(Beginning of DATA SHOWN)

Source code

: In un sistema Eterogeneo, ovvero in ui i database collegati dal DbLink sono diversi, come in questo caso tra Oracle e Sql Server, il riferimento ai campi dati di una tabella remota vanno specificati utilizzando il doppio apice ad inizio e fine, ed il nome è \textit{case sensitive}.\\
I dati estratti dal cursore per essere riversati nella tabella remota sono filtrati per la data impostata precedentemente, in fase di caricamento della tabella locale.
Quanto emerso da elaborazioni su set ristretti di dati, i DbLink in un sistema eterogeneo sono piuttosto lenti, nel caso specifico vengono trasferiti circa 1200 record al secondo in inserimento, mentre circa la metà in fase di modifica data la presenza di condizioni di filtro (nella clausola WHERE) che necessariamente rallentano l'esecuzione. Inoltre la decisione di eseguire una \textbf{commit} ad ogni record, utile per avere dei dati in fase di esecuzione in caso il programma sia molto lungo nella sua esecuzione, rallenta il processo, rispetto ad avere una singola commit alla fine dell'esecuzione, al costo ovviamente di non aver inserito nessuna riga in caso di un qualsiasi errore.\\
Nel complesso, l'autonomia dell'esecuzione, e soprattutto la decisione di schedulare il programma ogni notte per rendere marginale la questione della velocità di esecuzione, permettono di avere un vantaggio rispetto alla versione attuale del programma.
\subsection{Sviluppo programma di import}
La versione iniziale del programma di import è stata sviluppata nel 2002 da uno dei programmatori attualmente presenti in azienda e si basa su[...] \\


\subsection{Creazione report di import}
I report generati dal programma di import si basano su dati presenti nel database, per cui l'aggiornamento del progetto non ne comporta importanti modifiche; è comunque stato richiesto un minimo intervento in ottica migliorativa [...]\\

(End of DATA SHOWN)
(Beginning of DATA SHOWN)

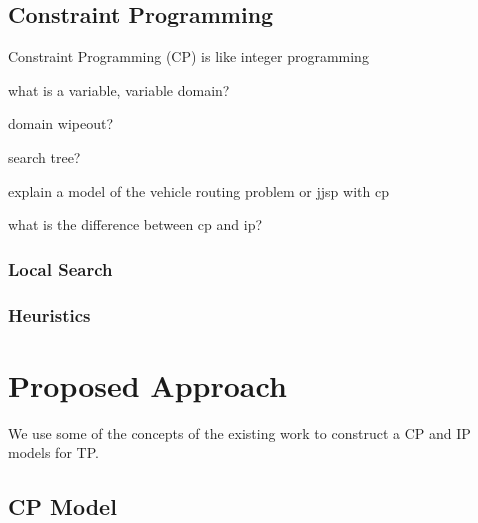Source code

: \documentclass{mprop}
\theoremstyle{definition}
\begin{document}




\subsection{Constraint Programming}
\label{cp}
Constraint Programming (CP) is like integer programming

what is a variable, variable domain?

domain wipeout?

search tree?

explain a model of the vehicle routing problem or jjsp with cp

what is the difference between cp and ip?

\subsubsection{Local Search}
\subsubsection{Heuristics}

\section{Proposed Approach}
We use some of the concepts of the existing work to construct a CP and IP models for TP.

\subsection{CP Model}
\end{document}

(End of DATA SHOWN)

Your reply must be one number, namely the count of lines above that hold the string "what".

▸ RESULT OF THE TASK:
2